:: Exercise goal ::
No images, please. Copy each entry below exactly as it reads.

(Source data)
»»

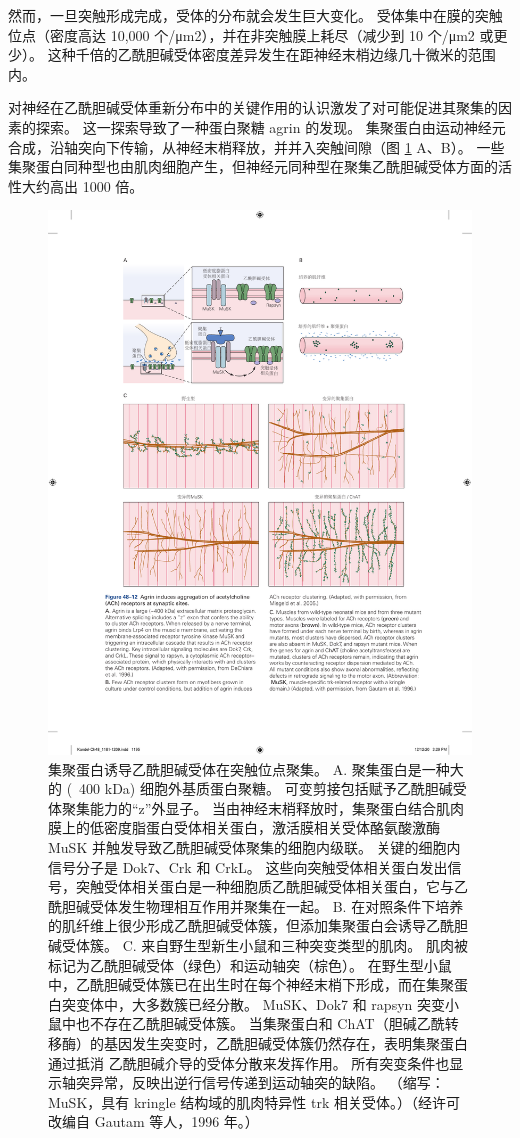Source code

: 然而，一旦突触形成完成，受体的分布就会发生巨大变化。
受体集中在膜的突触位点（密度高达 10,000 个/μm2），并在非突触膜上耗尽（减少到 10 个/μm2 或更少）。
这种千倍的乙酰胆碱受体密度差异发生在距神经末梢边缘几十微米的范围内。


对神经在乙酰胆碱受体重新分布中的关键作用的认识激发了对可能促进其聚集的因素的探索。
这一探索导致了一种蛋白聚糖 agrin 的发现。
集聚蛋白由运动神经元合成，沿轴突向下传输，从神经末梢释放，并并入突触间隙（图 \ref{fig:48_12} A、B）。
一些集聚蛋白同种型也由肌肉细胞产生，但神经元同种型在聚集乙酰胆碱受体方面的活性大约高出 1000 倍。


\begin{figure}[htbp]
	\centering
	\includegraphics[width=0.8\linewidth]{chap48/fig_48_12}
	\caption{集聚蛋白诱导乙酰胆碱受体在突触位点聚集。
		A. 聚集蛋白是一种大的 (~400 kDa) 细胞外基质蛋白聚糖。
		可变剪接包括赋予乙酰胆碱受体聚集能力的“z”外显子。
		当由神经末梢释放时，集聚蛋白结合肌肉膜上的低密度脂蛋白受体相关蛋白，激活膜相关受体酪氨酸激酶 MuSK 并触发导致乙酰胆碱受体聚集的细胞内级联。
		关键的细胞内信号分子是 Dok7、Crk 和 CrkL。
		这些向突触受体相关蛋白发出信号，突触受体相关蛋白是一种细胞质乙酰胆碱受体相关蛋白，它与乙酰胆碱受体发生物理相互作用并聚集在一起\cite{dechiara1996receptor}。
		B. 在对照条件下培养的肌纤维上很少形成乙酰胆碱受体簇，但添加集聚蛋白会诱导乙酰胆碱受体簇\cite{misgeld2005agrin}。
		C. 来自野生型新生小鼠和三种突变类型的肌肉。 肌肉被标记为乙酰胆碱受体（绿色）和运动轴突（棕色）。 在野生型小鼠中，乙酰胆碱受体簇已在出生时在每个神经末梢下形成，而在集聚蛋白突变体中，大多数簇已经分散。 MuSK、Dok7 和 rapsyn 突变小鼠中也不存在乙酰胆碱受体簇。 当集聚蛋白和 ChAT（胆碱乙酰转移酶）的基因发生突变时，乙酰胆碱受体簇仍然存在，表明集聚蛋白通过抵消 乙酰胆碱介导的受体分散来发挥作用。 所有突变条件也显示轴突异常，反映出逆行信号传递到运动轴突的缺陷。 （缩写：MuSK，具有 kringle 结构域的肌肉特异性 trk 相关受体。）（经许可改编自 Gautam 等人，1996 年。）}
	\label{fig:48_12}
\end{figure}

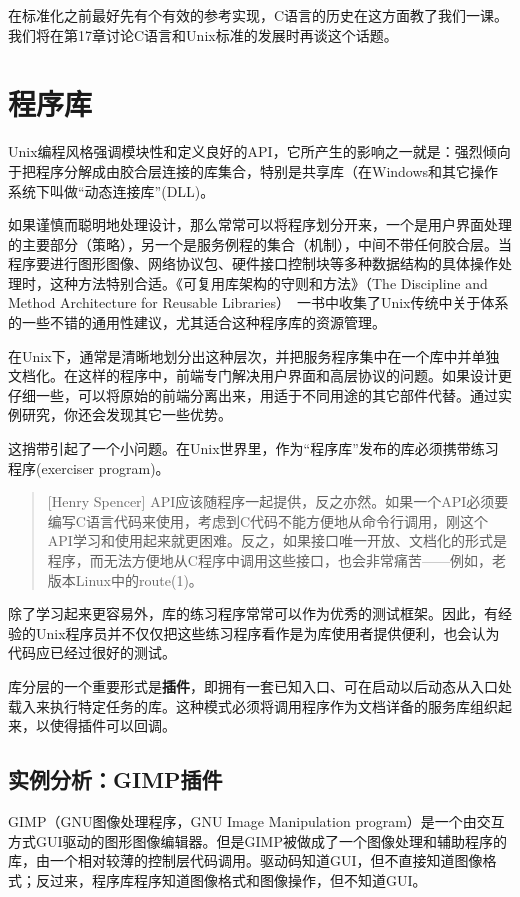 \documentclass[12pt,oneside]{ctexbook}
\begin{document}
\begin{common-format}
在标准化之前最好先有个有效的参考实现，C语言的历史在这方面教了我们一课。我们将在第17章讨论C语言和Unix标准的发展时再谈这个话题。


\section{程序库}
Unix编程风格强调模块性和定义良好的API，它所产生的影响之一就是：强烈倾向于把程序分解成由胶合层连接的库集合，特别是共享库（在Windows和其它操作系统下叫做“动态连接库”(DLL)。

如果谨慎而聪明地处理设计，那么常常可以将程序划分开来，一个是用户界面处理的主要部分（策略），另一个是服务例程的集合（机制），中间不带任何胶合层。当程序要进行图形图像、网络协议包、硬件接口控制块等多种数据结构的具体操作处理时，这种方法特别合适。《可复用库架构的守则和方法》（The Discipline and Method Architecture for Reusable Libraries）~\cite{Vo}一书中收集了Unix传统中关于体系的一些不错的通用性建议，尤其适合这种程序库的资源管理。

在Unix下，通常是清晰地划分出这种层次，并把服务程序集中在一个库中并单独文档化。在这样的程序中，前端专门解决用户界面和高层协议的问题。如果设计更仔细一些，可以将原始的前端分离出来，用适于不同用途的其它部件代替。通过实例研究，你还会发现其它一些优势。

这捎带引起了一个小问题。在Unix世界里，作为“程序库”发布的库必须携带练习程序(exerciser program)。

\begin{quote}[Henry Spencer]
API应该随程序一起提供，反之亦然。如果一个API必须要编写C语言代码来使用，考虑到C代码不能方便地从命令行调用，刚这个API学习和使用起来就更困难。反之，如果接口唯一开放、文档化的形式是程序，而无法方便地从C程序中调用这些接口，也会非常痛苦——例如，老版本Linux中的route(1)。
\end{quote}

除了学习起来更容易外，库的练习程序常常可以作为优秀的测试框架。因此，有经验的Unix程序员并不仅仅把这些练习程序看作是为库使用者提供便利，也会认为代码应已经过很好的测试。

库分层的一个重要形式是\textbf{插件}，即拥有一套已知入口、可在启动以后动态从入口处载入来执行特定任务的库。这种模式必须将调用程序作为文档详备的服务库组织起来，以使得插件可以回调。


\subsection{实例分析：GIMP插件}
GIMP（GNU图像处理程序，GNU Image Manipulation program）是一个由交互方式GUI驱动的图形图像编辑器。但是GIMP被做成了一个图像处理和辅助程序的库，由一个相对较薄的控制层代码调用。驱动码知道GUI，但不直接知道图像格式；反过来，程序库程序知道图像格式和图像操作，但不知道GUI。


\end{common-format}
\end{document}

««

:: Finished exercise ::
Source code

: 然而，一旦突触形成完成，受体的分布就会发生巨大变化。
受体集中在膜的突触位点（密度高达 10,000 个/μm2），并在非突触膜上耗尽（减少到 10 个/μm2 或更少）。
这种千倍的乙酰胆碱受体密度差异发生在距神经末梢边缘几十微米的范围内。


对神经在乙酰胆碱受体重新分布中的关键作用的认识激发了对可能促进其聚集的因素的探索。
这一探索导致了一种蛋白聚糖 agrin 的发现。
集聚蛋白由运动神经元合成，沿轴突向下传输，从神经末梢释放，并并入突触间隙（图 \ref{fig:48_12} A、B）。
一些集聚蛋白同种型也由肌肉细胞产生，但神经元同种型在聚集乙酰胆碱受体方面的活性大约高出 1000 倍。


\begin{figure}[htbp]
	\centering
	\includegraphics[width=0.8\linewidth]{chap48/fig_48_12}
	\caption{集聚蛋白诱导乙酰胆碱受体在突触位点聚集。
		A. 聚集蛋白是一种大的 (~400 kDa) 细胞外基质蛋白聚糖。
		可变剪接包括赋予乙酰胆碱受体聚集能力的“z”外显子。
		当由神经末梢释放时，集聚蛋白结合肌肉膜上的低密度脂蛋白受体相关蛋白，激活膜相关受体酪氨酸激酶 MuSK 并触发导致乙酰胆碱受体聚集的细胞内级联。
		关键的细胞内信号分子是 Dok7、Crk 和 CrkL。
		这些向突触受体相关蛋白发出信号，突触受体相关蛋白是一种细胞质乙酰胆碱受体相关蛋白，它与乙酰胆碱受体发生物理相互作用并聚集在一起\cite{dechiara1996receptor}。
		B. 在对照条件下培养的肌纤维上很少形成乙酰胆碱受体簇，但添加集聚蛋白会诱导乙酰胆碱受体簇\cite{misgeld2005agrin}。
		C. 来自野生型新生小鼠和三种突变类型的肌肉。 肌肉被标记为乙酰胆碱受体（绿色）和运动轴突（棕色）。 在野生型小鼠中，乙酰胆碱受体簇已在出生时在每个神经末梢下形成，而在集聚蛋白突变体中，大多数簇已经分散。 MuSK、Dok7 和 rapsyn 突变小鼠中也不存在乙酰胆碱受体簇。 当集聚蛋白和 ChAT（胆碱乙酰转移酶）的基因发生突变时，乙酰胆碱受体簇仍然存在，表明集聚蛋白通过抵消 乙酰胆碱介导的受体分散来发挥作用。 所有突变条件也显示轴突异常，反映出逆行信号传递到运动轴突的缺陷。 （缩写：MuSK，具有 kringle 结构域的肌肉特异性 trk 相关受体。）（经许可改编自 Gautam 等人，1996 年。）}
	\label{fig:48_12}
\end{figure}

 \documentclass[12pt,oneside]{ctexbook}
\begin{document}
\begin{common-format}
在标准化之前最好先有个有效的参考实现，C语言的历史在这方面教了我们一课。我们将在第17章讨论C语言和Unix标准的发展时再谈这个话题。


\section{程序库}
Unix编程风格强调模块性和定义良好的API，它所产生的影响之一就是：强烈倾向于把程序分解成由胶合层连接的库集合，特别是共享库（在Windows和其它操作系统下叫做“动态连接库”(DLL)。

如果谨慎而聪明地处理设计，那么常常可以将程序划分开来，一个是用户界面处理的主要部分（策略），另一个是服务例程的集合（机制），中间不带任何胶合层。当程序要进行图形图像、网络协议包、硬件接口控制块等多种数据结构的具体操作处理时，这种方法特别合适。《可复用库架构的守则和方法》（The Discipline and Method Architecture for Reusable Libraries）~\cite{Vo}一书中收集了Unix传统中关于体系的一些不错的通用性建议，尤其适合这种程序库的资源管理。

在Unix下，通常是清晰地划分出这种层次，并把服务程序集中在一个库中并单独文档化。在这样的程序中，前端专门解决用户界面和高层协议的问题。如果设计更仔细一些，可以将原始的前端分离出来，用适于不同用途的其它部件代替。通过实例研究，你还会发现其它一些优势。

这捎带引起了一个小问题。在Unix世界里，作为“程序库”发布的库必须携带练习程序(exerciser program)。

\begin{quote}[Henry Spencer]
API应该随程序一起提供，反之亦然。如果一个API必须要编写C语言代码来使用，考虑到C代码不能方便地从命令行调用，刚这个API学习和使用起来就更困难。反之，如果接口唯一开放、文档化的形式是程序，而无法方便地从C程序中调用这些接口，也会非常痛苦——例如，老版本Linux中的route(1)。
\end{quote}

除了学习起来更容易外，库的练习程序常常可以作为优秀的测试框架。因此，有经验的Unix程序员并不仅仅把这些练习程序看作是为库使用者提供便利，也会认为代码应已经过很好的测试。

库分层的一个重要形式是\textbf{插件}，即拥有一套已知入口、可在启动以后动态从入口处载入来执行特定任务的库。这种模式必须将调用程序作为文档详备的服务库组织起来，以使得插件可以回调。


\subsection{实例分析：GIMP插件}
GIMP（GNU图像处理程序，GNU Image Manipulation program）是一个由交互方式GUI驱动的图形图像编辑器。但是GIMP被做成了一个图像处理和辅助程序的库，由一个相对较薄的控制层代码调用。驱动码知道GUI，但不直接知道图像格式；反过来，程序库程序知道图像格式和图像操作，但不知道GUI。


\end{common-format}
\end{document}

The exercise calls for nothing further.